Mutiny's co-founder and CEO Jaleh Rezaei previously led marketing at Gusto and was part of growing the company's revenue 100x between 2013 and 2017 when the market was cold and growth capital was hard to come by.
Knowing that other companies would benefit from her experience, she prepared the profitable growth blueprint and presented it behind closed doors to the portfolio companies of Y Combinator, Sequoia Capital, Insight Partners, Uncork Capital, and Cowboy Ventures.
The full recording of the presentation is now publicly available here:
Here are the top takeaways from her presentation with additional resources to help you achieve profitable growth:
Takeaway 1: Reign in your spend first, then invest in profitable growth Takeaway 2: Ensure you have the components of a proper growth engine Takeaway 3: Set CAC targets for marketing Takeaway 4: Create scorecards to show total and incremental CAC across every program Takeaway 5: How to decide what marketing programs to cut Takeaway 6: Don't starve programs and technology to avoid cutting people Takeaway 7: If you don't focus on conversion, it's really hard to get big! Takeaway 8: Design an intentional, tops down operating cadence that aligns your GTM team Takeaway 9: Create a MECE revenue dashboard Takeaway 10: Weekly targets increase program-level performance
The future of fundraising and new business is uncertain. Therefore, decreasing unnecessary spend to a rate that you can sustain whether the markets improve or not will need to be the first order of business.
We recommend cutting your spend to a point that you have at least 30 months of runway. This will ensure that your company can weather even the coldest market downturn and still come out the other side alive.
We also suggest aiming for a burn multiple of less than 1.5.
To calculate your burn multiple, divide your net burn by your net new ARR (annual recurring revenue). This helps you measure how efficiently your company can turn spend into new revenue.
Image source: David Sacks, Craft Ventures
Think of your growth engine as having two components: demand and conversion.
Most marketers spend 90% of their effort building on the demand side of the growth equation. This typically means adding another demand program to the mix to increase the number of leads being handed to sales. This works to a point, but the problem is it will become much harder to get the necessary budget to launch a new program in the new era of company building.
That's why the most resilient companies are able to pull the second growth lever – conversion.
Conversion is the secret behind the most resilient companies. By increasing the conversion rates of your existing programs, you're able to grow more efficiently and use less capital.
Right now, efficient growth is on the mind of every CMO and marketing leader. Salesforce CMO Sarah Franklin has this to say about efficient growth:
The one piece of advice I would give to CMOs is to position marketing as a strategic growth lever for the company.
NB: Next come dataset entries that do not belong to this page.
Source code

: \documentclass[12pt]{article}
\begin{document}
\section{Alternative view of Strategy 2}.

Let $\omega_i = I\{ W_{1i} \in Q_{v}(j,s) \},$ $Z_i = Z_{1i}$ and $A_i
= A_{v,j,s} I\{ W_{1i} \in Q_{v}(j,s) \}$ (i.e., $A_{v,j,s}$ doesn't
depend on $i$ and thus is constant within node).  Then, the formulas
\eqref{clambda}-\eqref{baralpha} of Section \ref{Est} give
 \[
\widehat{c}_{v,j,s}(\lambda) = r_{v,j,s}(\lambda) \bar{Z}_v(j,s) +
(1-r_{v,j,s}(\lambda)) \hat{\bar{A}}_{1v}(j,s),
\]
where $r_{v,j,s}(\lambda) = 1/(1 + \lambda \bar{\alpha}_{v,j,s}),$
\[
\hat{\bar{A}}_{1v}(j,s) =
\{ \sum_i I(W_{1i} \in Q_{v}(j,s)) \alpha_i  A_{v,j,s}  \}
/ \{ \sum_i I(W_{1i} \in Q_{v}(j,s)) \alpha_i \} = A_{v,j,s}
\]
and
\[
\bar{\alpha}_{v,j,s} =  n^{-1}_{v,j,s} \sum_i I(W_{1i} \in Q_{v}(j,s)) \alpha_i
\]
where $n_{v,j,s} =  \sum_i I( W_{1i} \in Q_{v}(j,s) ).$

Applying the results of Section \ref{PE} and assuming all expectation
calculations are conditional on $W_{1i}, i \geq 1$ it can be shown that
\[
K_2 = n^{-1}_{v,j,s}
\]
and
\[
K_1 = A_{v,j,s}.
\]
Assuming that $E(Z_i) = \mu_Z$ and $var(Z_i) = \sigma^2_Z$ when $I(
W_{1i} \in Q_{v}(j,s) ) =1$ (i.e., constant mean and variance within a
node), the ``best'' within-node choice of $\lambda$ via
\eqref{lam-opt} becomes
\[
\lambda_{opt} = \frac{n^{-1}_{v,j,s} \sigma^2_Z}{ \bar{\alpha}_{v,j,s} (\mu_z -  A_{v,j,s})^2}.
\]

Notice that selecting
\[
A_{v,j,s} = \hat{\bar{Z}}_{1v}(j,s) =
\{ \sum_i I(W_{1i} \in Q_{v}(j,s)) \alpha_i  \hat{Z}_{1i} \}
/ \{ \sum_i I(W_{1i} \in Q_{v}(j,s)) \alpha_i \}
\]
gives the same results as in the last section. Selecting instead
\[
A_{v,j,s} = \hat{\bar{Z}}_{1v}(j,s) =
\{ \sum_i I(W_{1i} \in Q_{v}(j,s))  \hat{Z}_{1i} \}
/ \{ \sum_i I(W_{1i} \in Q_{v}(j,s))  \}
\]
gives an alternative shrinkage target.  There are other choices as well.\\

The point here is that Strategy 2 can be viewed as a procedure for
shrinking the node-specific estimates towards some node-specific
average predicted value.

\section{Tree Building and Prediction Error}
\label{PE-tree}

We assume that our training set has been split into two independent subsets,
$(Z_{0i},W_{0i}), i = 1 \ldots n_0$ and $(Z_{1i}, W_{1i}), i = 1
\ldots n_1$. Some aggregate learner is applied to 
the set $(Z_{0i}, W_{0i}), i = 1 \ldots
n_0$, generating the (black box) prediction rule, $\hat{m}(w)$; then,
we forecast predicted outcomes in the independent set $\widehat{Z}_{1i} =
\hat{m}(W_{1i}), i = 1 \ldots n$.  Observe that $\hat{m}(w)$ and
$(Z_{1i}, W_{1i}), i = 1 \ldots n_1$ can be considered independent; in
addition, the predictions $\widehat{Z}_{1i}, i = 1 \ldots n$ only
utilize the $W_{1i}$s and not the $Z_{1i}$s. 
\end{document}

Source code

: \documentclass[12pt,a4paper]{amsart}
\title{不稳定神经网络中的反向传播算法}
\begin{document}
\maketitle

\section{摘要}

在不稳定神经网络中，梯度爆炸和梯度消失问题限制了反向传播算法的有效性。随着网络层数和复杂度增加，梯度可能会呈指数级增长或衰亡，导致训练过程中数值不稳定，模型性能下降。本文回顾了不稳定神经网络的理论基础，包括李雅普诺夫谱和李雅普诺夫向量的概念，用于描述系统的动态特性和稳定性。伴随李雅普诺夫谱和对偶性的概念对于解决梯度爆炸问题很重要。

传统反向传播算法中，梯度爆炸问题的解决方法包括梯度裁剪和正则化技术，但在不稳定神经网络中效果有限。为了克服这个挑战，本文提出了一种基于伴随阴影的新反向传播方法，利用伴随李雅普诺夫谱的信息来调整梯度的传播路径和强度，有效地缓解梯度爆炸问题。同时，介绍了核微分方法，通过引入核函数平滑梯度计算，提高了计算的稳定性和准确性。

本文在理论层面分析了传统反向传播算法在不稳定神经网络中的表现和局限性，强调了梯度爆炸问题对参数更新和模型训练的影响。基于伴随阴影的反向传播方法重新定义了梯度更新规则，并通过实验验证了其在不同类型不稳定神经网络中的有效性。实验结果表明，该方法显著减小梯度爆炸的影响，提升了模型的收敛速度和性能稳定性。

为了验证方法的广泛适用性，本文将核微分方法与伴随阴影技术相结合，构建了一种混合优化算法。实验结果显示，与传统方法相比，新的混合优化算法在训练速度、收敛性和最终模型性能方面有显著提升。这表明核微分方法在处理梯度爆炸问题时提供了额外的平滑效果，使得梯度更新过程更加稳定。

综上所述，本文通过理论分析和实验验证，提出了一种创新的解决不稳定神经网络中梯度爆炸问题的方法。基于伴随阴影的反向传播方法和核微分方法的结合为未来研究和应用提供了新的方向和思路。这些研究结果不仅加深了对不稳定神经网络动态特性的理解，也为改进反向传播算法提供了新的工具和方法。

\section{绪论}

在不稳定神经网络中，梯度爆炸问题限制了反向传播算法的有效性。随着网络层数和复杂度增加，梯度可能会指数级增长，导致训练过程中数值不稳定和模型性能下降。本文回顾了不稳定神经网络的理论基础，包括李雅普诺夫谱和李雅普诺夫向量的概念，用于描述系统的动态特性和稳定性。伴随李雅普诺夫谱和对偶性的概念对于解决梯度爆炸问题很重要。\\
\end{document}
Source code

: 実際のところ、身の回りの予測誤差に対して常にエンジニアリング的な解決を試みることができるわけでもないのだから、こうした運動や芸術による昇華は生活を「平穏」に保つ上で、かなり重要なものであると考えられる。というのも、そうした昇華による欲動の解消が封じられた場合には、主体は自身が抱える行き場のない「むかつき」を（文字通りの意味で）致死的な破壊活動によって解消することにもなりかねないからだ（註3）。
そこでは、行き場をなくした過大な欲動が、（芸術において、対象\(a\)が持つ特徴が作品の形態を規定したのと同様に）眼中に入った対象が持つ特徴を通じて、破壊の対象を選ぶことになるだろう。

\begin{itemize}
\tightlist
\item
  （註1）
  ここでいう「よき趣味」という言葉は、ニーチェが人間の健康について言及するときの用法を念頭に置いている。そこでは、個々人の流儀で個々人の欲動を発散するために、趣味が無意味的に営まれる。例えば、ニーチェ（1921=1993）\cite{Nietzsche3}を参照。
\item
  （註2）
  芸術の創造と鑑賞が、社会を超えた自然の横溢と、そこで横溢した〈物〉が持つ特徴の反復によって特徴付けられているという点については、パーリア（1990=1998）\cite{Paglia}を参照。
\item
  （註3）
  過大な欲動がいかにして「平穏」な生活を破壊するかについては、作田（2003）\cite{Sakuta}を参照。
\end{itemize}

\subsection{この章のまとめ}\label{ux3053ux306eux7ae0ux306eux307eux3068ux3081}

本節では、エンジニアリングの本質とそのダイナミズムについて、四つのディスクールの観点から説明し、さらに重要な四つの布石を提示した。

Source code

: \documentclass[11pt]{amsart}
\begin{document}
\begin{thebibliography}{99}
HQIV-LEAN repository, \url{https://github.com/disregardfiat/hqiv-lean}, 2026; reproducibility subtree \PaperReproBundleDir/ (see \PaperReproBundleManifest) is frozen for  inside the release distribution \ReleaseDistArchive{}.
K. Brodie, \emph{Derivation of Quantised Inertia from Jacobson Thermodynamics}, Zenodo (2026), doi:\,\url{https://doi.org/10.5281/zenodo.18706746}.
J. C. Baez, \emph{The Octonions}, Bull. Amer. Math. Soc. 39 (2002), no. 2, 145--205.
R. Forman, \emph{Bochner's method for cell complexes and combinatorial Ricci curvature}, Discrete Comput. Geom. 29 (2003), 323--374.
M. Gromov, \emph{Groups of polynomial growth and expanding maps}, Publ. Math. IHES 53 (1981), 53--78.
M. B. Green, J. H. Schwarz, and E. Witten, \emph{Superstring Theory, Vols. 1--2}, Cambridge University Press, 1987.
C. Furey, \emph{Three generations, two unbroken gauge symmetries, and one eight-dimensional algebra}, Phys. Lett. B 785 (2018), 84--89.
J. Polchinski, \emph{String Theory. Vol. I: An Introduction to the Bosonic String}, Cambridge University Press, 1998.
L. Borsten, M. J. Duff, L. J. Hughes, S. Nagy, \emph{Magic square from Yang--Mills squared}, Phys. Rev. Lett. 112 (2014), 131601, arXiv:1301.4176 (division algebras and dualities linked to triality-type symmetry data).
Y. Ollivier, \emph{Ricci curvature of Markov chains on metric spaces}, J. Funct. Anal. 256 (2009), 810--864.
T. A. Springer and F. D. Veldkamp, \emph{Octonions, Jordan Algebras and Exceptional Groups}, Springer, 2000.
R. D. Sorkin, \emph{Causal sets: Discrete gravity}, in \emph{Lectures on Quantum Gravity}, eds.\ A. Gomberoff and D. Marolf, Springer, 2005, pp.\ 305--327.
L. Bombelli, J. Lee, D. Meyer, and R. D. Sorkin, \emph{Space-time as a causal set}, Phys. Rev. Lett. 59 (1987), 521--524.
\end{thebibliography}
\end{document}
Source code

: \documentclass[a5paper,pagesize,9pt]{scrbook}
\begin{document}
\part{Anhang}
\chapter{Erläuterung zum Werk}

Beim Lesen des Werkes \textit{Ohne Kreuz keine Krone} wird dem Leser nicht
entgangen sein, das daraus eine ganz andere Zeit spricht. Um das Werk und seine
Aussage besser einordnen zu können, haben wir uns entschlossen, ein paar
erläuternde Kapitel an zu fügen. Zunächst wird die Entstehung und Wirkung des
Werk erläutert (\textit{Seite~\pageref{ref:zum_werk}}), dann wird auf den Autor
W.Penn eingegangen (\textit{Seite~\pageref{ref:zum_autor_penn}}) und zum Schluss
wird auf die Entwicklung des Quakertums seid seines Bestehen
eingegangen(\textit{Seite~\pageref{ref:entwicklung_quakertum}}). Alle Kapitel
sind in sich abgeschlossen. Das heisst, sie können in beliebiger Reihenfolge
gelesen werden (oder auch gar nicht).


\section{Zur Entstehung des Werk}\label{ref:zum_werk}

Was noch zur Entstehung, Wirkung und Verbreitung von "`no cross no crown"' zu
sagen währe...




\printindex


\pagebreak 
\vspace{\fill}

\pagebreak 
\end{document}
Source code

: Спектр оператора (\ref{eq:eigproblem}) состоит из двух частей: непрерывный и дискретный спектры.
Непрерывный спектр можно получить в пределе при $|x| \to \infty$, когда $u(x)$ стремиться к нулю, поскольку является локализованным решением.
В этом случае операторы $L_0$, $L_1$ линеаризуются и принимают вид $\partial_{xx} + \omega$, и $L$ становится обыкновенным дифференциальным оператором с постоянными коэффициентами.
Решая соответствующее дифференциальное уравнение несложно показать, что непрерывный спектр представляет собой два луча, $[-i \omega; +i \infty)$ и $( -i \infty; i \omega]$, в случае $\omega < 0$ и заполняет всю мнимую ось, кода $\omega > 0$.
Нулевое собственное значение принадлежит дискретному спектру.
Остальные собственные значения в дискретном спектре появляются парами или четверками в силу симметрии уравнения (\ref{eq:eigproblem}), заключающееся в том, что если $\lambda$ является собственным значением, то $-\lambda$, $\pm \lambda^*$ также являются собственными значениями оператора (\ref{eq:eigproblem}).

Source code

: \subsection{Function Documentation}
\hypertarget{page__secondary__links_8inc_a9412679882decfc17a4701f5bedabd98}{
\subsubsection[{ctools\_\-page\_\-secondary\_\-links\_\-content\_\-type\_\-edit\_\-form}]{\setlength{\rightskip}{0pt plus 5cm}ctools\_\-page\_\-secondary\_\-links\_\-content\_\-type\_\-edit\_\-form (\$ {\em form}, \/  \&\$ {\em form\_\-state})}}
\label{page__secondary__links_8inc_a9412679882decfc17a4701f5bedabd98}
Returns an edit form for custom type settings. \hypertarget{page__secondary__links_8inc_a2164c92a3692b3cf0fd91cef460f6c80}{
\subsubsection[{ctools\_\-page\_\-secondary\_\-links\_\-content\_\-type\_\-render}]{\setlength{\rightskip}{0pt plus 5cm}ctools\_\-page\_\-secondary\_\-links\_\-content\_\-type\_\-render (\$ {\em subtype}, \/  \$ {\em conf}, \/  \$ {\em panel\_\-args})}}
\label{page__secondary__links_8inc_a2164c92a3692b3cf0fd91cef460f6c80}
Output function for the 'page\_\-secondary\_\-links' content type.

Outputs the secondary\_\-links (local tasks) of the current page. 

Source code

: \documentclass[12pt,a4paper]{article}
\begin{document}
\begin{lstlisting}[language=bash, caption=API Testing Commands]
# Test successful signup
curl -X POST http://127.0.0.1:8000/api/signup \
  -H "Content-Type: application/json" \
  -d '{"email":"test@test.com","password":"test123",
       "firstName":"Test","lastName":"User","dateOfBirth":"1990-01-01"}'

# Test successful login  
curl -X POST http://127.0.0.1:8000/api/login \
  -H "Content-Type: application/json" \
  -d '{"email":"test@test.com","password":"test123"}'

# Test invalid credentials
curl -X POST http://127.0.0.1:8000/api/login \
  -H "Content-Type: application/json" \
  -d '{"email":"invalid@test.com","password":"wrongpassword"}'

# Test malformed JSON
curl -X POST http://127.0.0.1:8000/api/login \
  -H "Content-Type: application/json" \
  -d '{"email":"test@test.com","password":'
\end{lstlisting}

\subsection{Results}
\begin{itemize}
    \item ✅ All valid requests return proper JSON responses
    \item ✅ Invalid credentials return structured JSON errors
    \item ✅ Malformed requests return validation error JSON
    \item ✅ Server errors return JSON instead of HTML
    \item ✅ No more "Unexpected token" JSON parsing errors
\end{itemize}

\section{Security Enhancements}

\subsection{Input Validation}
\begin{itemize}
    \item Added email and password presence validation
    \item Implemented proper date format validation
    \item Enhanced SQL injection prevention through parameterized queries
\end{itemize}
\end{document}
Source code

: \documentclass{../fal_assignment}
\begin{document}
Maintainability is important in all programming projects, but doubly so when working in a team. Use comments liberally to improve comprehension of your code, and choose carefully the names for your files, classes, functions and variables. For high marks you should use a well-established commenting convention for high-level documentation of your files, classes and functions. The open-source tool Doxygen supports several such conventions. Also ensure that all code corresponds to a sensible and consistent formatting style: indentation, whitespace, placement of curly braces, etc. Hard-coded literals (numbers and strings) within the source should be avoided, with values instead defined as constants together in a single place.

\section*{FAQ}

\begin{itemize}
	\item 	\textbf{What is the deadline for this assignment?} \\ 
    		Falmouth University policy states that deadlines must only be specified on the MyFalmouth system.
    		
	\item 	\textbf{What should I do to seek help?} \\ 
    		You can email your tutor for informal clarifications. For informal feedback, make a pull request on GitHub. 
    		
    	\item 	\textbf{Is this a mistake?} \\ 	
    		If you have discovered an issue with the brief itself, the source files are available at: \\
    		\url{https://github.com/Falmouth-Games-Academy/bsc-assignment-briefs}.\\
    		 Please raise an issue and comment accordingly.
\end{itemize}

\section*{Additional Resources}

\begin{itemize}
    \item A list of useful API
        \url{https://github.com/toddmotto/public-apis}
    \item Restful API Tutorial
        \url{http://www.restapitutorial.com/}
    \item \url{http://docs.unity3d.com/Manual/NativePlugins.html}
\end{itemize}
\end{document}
Know the math for how $1 invested in marketing yields a multiplier for the company in revenue.
Want to learn conversion from marketers at the world's fastest growing companies like 6sense, Snowflake, and ClickUp? Get conversion-focused insights straight from the source delivered directly to your inbox. Subscribe to our newsletter below.
Having a target of growing profitably is important because it allows you to have a clear benchmark of how much you’re able to spend on acquiring a customer, regardless of the macro economic environment.
We suggest a 12 month payback period. Here’s a breakdown of how to set the target marketing CAC:
Say your annual contract value (ACV) is $100k. In order to achieve profitable growth, you’re going to need the CAC to be less than that. On average, sales makes up 60% of the CAC, and marketing 40%.
With a 25% opportunity to close-win conversion state, that means you can spend up to $10k on marketing per opportunity. With a 10% lead to opportunity conversion rate, that means you can spend up to $1k per lead.
With these CAC targets clearly defined, the whole sales and marketing team now has visibility into how much cash they can invest into the growth programs, knowing that it will lead to profitable growth within 12 months of closing.
Here are all the inputs we consider when calculating marketing CAC:
This calculation works well because it takes into account all the costs associated with that program so you can compare the efficiency of each side-by side using a scorecard. Here’s what the program scorecard looks like:
This helps you to allocate your limited budget towards the most valuable opportunities and programs that will lead to profitable growth.
When you use CAC payback as your primary measure of spend efficiency, you'll begin to find marketing programs that fall into three buckets:
Here's how to decide if it should be cut, or modified:
If the program is small, undifferentiated from your competitor, and has no line of sight to profitability, cut it.
If the program is still in its early days, is strategic, and aligns with your team's core competencies, keep it but be sure to continue to experiment.
If the CAC is good but marginal CAC is bad as the scale of the program increases, cut the budget at the marginal CAC and continue to experiment around the fringe. This will allow you to find new ways to executing that program while staying at a profitable CAC.
Programs like content and brand are notoriously difficult to measure the real revenue impact, but are still crucial in the success of the overall marketing strategy.
For educational programs like content, use multi-touch attribution to directionally measure impact on the pipeline. For brand programs, consider reducing the budget, but keeping the program active because brand awareness helps reduce overall CAC.
When it comes to cutting headcount, everyone would prefer to not. But if you cut all the technology costs and program budget, your people are left with barely any tools to accomplish the job.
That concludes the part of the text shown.